### Exercise aim
Restate word for word all of the lines below, with each image left out.

== Data excerpts ==

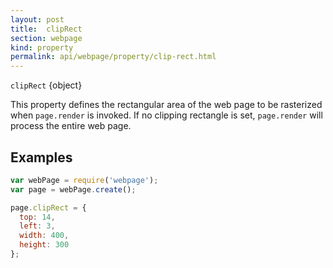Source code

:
 ```yaml
---
layout: post
title:  clipRect
section: webpage
kind: property
permalink: api/webpage/property/clip-rect.html
---
```


`clipRect` {object}

This property defines the rectangular area of the web page to be rasterized when `page.render` is invoked. If no clipping rectangle is set, `page.render` will process the entire web page.

## Examples

```javascript
var webPage = require('webpage');
var page = webPage.create();

page.clipRect = {
  top: 14,
  left: 3,
  width: 400,
  height: 300
};
```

===

### Written response
Source code

:
 ```yaml
---
layout: post
title:  clipRect
section: webpage
kind: property
permalink: api/webpage/property/clip-rect.html
---
```


`clipRect` {object}

This property defines the rectangular area of the web page to be rasterized when `page.render` is invoked. If no clipping rectangle is set, `page.render` will process the entire web page.

## Examples

```javascript
var webPage = require('webpage');
var page = webPage.create();

page.clipRect = {
  top: 14,
  left: 3,
  width: 400,
  height: 300
};
```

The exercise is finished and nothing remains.